◆ WORK TO COMPLETE
With the pictures removed, please write out every line below exactly as given.

# # # # # # #

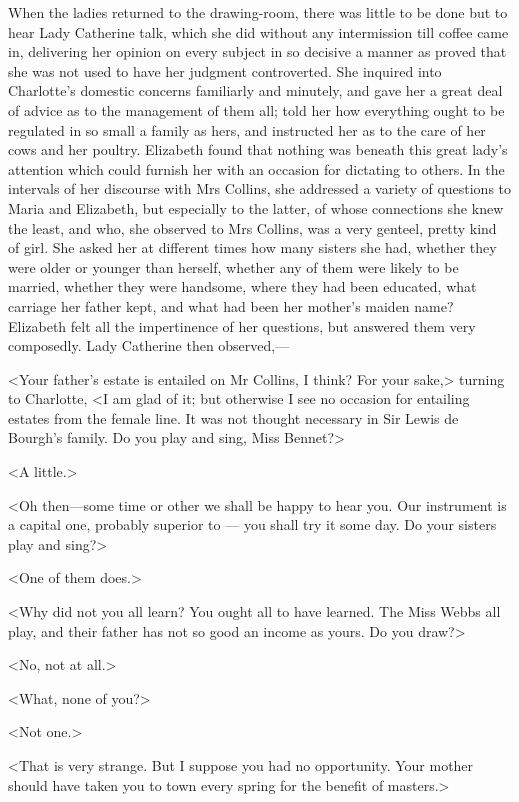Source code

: When the ladies returned to the drawing-room, there was little to be done but to hear Lady Catherine talk, which she did without any intermission till coffee came in, delivering her opinion on every subject in so decisive a manner as proved that she was not used to have her judgment controverted. She inquired into Charlotte's domestic concerns familiarly and minutely, and gave her a great deal of advice as to the management of them all; told her how everything ought to be regulated in so small a family as hers, and instructed her as to the care of her cows and her poultry. Elizabeth found that nothing was beneath this great lady's attention which could furnish her with an occasion for dictating to others. In the intervals of her discourse with Mrs Collins, she addressed a variety of questions to Maria and Elizabeth, but especially to the latter, of whose connections she knew the least, and who, she observed to Mrs Collins, was a very genteel, pretty kind of girl. She asked her at different times how many sisters she had, whether they were older or younger than herself, whether any of them were likely to be married, whether they were handsome, where they had been educated, what carriage her father kept, and what had been her mother's maiden name? Elizabeth felt all the impertinence of her questions, but answered them very composedly. Lady Catherine then observed,—

<Your father's estate is entailed on Mr Collins, I think? For your sake,> turning to Charlotte, <I am glad of it; but otherwise I see no occasion for entailing estates from the female line. It was not thought necessary in Sir Lewis de Bourgh's family. Do you play and sing, Miss Bennet?>

<A little.>

<Oh then—some time or other we shall be happy to hear you. Our instrument is a capital one, probably superior to — you shall try it some day. Do your sisters play and sing?>

<One of them does.>

<Why did not you all learn? You ought all to have learned. The Miss Webbs all play, and their father has not so good an income as yours. Do you draw?>

<No, not at all.>

<What, none of you?>

<Not one.>

<That is very strange. But I suppose you had no opportunity. Your mother should have taken you to town every spring for the benefit of masters.>

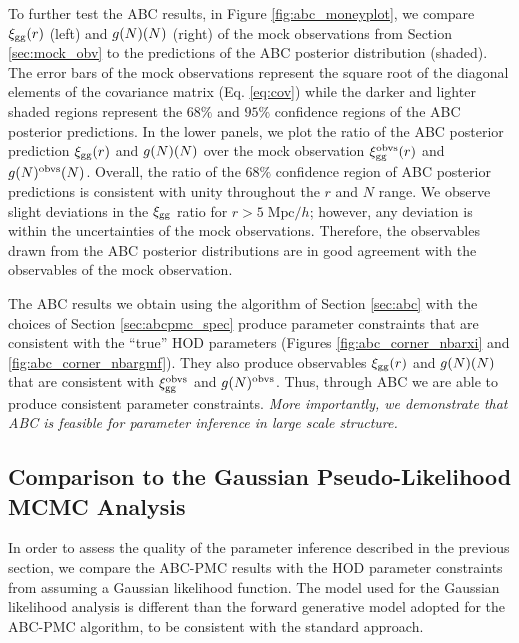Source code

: To further test the ABC results, in Figure \ref{fig:abc_moneyplot}, 
we compare $\xi_{\mathrm{gg}}(r)$ (left) and $g(N)(N)$ (right) of the mock observations from Section \ref{sec:mock_obv}
to the predictions of the ABC posterior distribution (shaded). The error bars of the mock observations 
represent the square root of the diagonal elements of the covariance matrix (Eq. \ref{eq:cov}) while the 
darker and lighter shaded regions represent the $68\%$ and $95\%$ confidence regions of the ABC posterior 
predictions. In the lower panels, we plot the ratio of the ABC posterior prediction $\xi_{\mathrm{gg}}(r)$ and $g(N)(N)$ over
the mock observation $\xi_{\mathrm{gg}}^\mathrm{obvs}(r)$ and $g(N)^\mathrm{obvs}(N)$. Overall, the 
ratio of the $68\%$ confidence region of ABC posterior predictions is consistent with unity 
throughout the $r$ and $N$ range. We observe slight deviations in the $\xi_{\mathrm{gg}}$ ratio for 
$r > 5\;\mathrm{Mpc}/h$; however, any deviation is within the uncertainties of the mock observations. 
Therefore, the observables drawn from the ABC posterior distributions are in good agreement with the
observables of the mock observation. 

The ABC results we obtain using the algorithm of Section \ref{sec:abc} with the choices of
Section \ref{sec:abcpmc_spec} produce parameter constraints that are consistent with 
the ``true'' HOD parameters (Figures \ref{fig:abc_corner_nbarxi} and \ref{fig:abc_corner_nbargmf}).
They also produce observables $\xi_{\mathrm{gg}}(r)$ and $g(N)(N)$ that are consistent with $\xi_{\mathrm{gg}}^\mathrm{obvs}$ 
and $g(N)^\mathrm{obvs}$. Thus, through ABC we are able to produce consistent 
parameter constraints. {\em More importantly, we demonstrate that ABC is feasible 
for parameter inference in large scale structure.} %

\subsection{Comparison to the Gaussian Pseudo-Likelihood MCMC Analysis} \label{sec:abcvsmcmc}
In order to assess the quality of the parameter inference described in the previous section, 
we compare the ABC-PMC results with the HOD parameter constraints from
assuming a Gaussian likelihood 
function. The model used for the Gaussian likelihood analysis is different than the forward 
generative model adopted for the ABC-PMC algorithm, to be consistent with the standard approach.

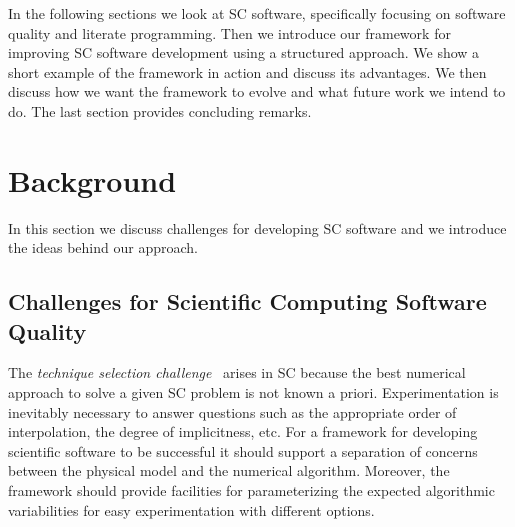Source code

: \documentclass{sig-alternate-05-2015}
\begin{document}
In the following sections we  
look at SC software, specifically focusing on software quality and literate
programming.
Then we introduce our framework %
for improving SC software development using a structured approach.  We show
a short example of the framework in action and discuss its advantages. 
We then discuss how we want the framework to evolve and what future work we
intend to do. %
The last section provides concluding remarks.

\section{Background} \label{sec:background}

In this section we discuss challenges for developing SC software and we
introduce the ideas behind our approach.

\subsection{Challenges for Scientific Computing Software
  Quality} \label{ssec:challenges}


The \textit{technique selection challenge}~\cite{Yu2011} arises in SC because
the best numerical approach to solve a given SC problem is not known a priori.  
Experimentation is inevitably necessary to answer questions such as the
appropriate order of interpolation, the degree of implicitness, etc.  For a
framework for developing scientific software to be successful it should support
a separation of concerns between the physical model and the numerical
algorithm.  Moreover, the framework should provide facilities for parameterizing
the expected algorithmic variabilities for easy experimentation with different
options.
\end{document}
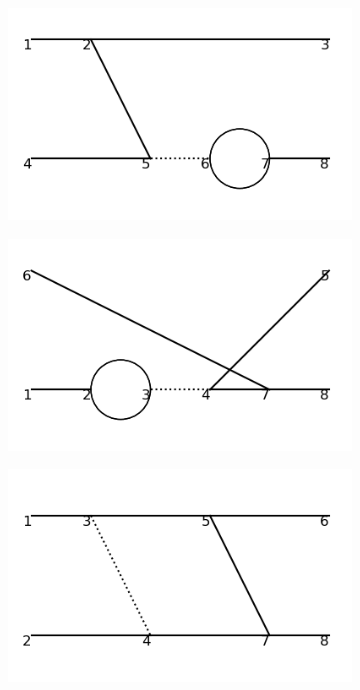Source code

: \documentclass[11pt,a4paper,twoside,pdf]{article}
\numberwithin{equation}{section}
\begin{document}
\begin{figure}[h!]
\begin{subfigure}[t]{0.16\textwidth}
    \end{subfigure}
    \hfill
    \begin{subfigure}[t]{0.16\textwidth}
        \centering
        \includegraphics[width=\textwidth]{plots/order4_2to2/34.png}
    \end{subfigure}
    \hfill
    \begin{subfigure}[t]{0.16\textwidth}
        \centering
        \includegraphics[width=\textwidth]{plots/order4_2to2/35.png}
    \end{subfigure}
    \hfill
    \begin{subfigure}[t]{0.16\textwidth}
        \centering
        \includegraphics[width=\textwidth]{plots/order4_2to2/36.png}
    \end{subfigure}



\end{figure}
\end{document}
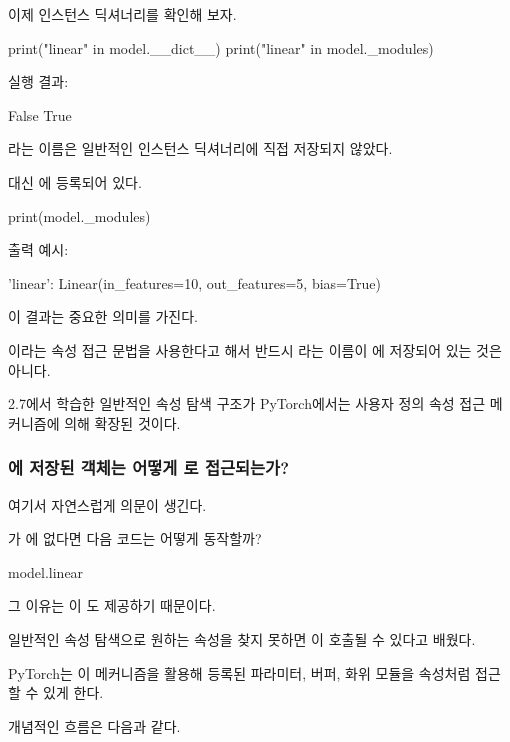 이제 인스턴스 딕셔너리를 확인해 보자.

\begin{dhkcode}
print("linear" in model.__dict__)
print("linear" in model._modules)
\end{dhkcode}

실행 결과:

\begin{dhkzsh}
False
True
\end{dhkzsh}

라는 이름은 일반적인 인스턴스 딕셔너리에 직접 저장되지 않았다.

대신 에 등록되어 있다.

\begin{dhkcode}
print(model._modules)
\end{dhkcode}

출력 예시:

\begin{dhkzsh}
{'linear': Linear(in_features=10, out_features=5, bias=True)}
\end{dhkzsh}

이 결과는 중요한 의미를 가진다.

이라는 속성 접근 문법을 사용한다고 해서 반드시 라는 이름이 에 저장되어 있는 것은 아니다.

2.7에서 학습한 일반적인 속성 탐색 구조가 PyTorch에서는 사용자 정의 속성 접근 메커니즘에 의해 확장된 것이다.

\subsubsection{에 저장된 객체는 어떻게 로 접근되는가?}

여기서 자연스럽게 의문이 생긴다.

가 에 없다면 다음 코드는 어떻게 동작할까?

\begin{dhkcode}
model.linear
\end{dhkcode}

그 이유는 이 도 제공하기 때문이다.

일반적인 속성 탐색으로 원하는 속성을 찾지 못하면 이 호출될 수 있다고 배웠다.

PyTorch는 이 메커니즘을 활용해 등록된 파라미터, 버퍼, 화위 모듈을 속성처럼 접근할 수 있게 한다.

개념적인 흐름은 다음과 같다.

# # # # # # #

◆ ANSWER SPACE
Source code

: When the ladies returned to the drawing-room, there was little to be done but to hear Lady Catherine talk, which she did without any intermission till coffee came in, delivering her opinion on every subject in so decisive a manner as proved that she was not used to have her judgment controverted. She inquired into Charlotte's domestic concerns familiarly and minutely, and gave her a great deal of advice as to the management of them all; told her how everything ought to be regulated in so small a family as hers, and instructed her as to the care of her cows and her poultry. Elizabeth found that nothing was beneath this great lady's attention which could furnish her with an occasion for dictating to others. In the intervals of her discourse with Mrs Collins, she addressed a variety of questions to Maria and Elizabeth, but especially to the latter, of whose connections she knew the least, and who, she observed to Mrs Collins, was a very genteel, pretty kind of girl. She asked her at different times how many sisters she had, whether they were older or younger than herself, whether any of them were likely to be married, whether they were handsome, where they had been educated, what carriage her father kept, and what had been her mother's maiden name? Elizabeth felt all the impertinence of her questions, but answered them very composedly. Lady Catherine then observed,—

<Your father's estate is entailed on Mr Collins, I think? For your sake,> turning to Charlotte, <I am glad of it; but otherwise I see no occasion for entailing estates from the female line. It was not thought necessary in Sir Lewis de Bourgh's family. Do you play and sing, Miss Bennet?>

<A little.>

<Oh then—some time or other we shall be happy to hear you. Our instrument is a capital one, probably superior to — you shall try it some day. Do your sisters play and sing?>

<One of them does.>

<Why did not you all learn? You ought all to have learned. The Miss Webbs all play, and their father has not so good an income as yours. Do you draw?>

<No, not at all.>

<What, none of you?>

<Not one.>

<That is very strange. But I suppose you had no opportunity. Your mother should have taken you to town every spring for the benefit of masters.>

Source code

: To further test the ABC results, in Figure \ref{fig:abc_moneyplot}, 
we compare $\xi_{\mathrm{gg}}(r)$ (left) and $g(N)(N)$ (right) of the mock observations from Section \ref{sec:mock_obv}
to the predictions of the ABC posterior distribution (shaded). The error bars of the mock observations 
represent the square root of the diagonal elements of the covariance matrix (Eq. \ref{eq:cov}) while the 
darker and lighter shaded regions represent the $68\%$ and $95\%$ confidence regions of the ABC posterior 
predictions. In the lower panels, we plot the ratio of the ABC posterior prediction $\xi_{\mathrm{gg}}(r)$ and $g(N)(N)$ over
the mock observation $\xi_{\mathrm{gg}}^\mathrm{obvs}(r)$ and $g(N)^\mathrm{obvs}(N)$. Overall, the 
ratio of the $68\%$ confidence region of ABC posterior predictions is consistent with unity 
throughout the $r$ and $N$ range. We observe slight deviations in the $\xi_{\mathrm{gg}}$ ratio for 
$r > 5\;\mathrm{Mpc}/h$; however, any deviation is within the uncertainties of the mock observations. 
Therefore, the observables drawn from the ABC posterior distributions are in good agreement with the
observables of the mock observation. 

The ABC results we obtain using the algorithm of Section \ref{sec:abc} with the choices of
Section \ref{sec:abcpmc_spec} produce parameter constraints that are consistent with 
the ``true'' HOD parameters (Figures \ref{fig:abc_corner_nbarxi} and \ref{fig:abc_corner_nbargmf}).
They also produce observables $\xi_{\mathrm{gg}}(r)$ and $g(N)(N)$ that are consistent with $\xi_{\mathrm{gg}}^\mathrm{obvs}$ 
and $g(N)^\mathrm{obvs}$. Thus, through ABC we are able to produce consistent 
parameter constraints. {\em More importantly, we demonstrate that ABC is feasible 
for parameter inference in large scale structure.} %

\subsection{Comparison to the Gaussian Pseudo-Likelihood MCMC Analysis} \label{sec:abcvsmcmc}
In order to assess the quality of the parameter inference described in the previous section, 
we compare the ABC-PMC results with the HOD parameter constraints from
assuming a Gaussian likelihood 
function. The model used for the Gaussian likelihood analysis is different than the forward 
generative model adopted for the ABC-PMC algorithm, to be consistent with the standard approach.

Source code

: \documentclass{sig-alternate-05-2015}
\begin{document}
In the following sections we  
look at SC software, specifically focusing on software quality and literate
programming.
Then we introduce our framework %
for improving SC software development using a structured approach.  We show
a short example of the framework in action and discuss its advantages. 
We then discuss how we want the framework to evolve and what future work we
intend to do. %
The last section provides concluding remarks.

\section{Background} \label{sec:background}

In this section we discuss challenges for developing SC software and we
introduce the ideas behind our approach.

\subsection{Challenges for Scientific Computing Software
  Quality} \label{ssec:challenges}


The \textit{technique selection challenge}~\cite{Yu2011} arises in SC because
the best numerical approach to solve a given SC problem is not known a priori.  
Experimentation is inevitably necessary to answer questions such as the
appropriate order of interpolation, the degree of implicitness, etc.  For a
framework for developing scientific software to be successful it should support
a separation of concerns between the physical model and the numerical
algorithm.  Moreover, the framework should provide facilities for parameterizing
the expected algorithmic variabilities for easy experimentation with different
options.
\end{document}
Source code

: \documentclass[11pt,a4paper,twoside,pdf]{article}
\numberwithin{equation}{section}
\begin{document}
\begin{figure}[h!]
\begin{subfigure}[t]{0.16\textwidth}
    \end{subfigure}
    \hfill
    \begin{subfigure}[t]{0.16\textwidth}
        \centering
        \includegraphics[width=\textwidth]{plots/order4_2to2/34.png}
    \end{subfigure}
    \hfill
    \begin{subfigure}[t]{0.16\textwidth}
        \centering
        \includegraphics[width=\textwidth]{plots/order4_2to2/35.png}
    \end{subfigure}
    \hfill
    \begin{subfigure}[t]{0.16\textwidth}
        \centering
        \includegraphics[width=\textwidth]{plots/order4_2to2/36.png}
    \end{subfigure}



\end{figure}
\end{document}
 이제 인스턴스 딕셔너리를 확인해 보자.

\begin{dhkcode}
print("linear" in model.__dict__)
print("linear" in model._modules)
\end{dhkcode}

실행 결과:

\begin{dhkzsh}
False
True
\end{dhkzsh}

라는 이름은 일반적인 인스턴스 딕셔너리에 직접 저장되지 않았다.

대신 에 등록되어 있다.

\begin{dhkcode}
print(model._modules)
\end{dhkcode}

출력 예시:

\begin{dhkzsh}
{'linear': Linear(in_features=10, out_features=5, bias=True)}
\end{dhkzsh}

이 결과는 중요한 의미를 가진다.

이라는 속성 접근 문법을 사용한다고 해서 반드시 라는 이름이 에 저장되어 있는 것은 아니다.

2.7에서 학습한 일반적인 속성 탐색 구조가 PyTorch에서는 사용자 정의 속성 접근 메커니즘에 의해 확장된 것이다.

\subsubsection{에 저장된 객체는 어떻게 로 접근되는가?}

여기서 자연스럽게 의문이 생긴다.

가 에 없다면 다음 코드는 어떻게 동작할까?

\begin{dhkcode}
model.linear
\end{dhkcode}

그 이유는 이 도 제공하기 때문이다.

일반적인 속성 탐색으로 원하는 속성을 찾지 못하면 이 호출될 수 있다고 배웠다.

PyTorch는 이 메커니즘을 활용해 등록된 파라미터, 버퍼, 화위 모듈을 속성처럼 접근할 수 있게 한다.

개념적인 흐름은 다음과 같다.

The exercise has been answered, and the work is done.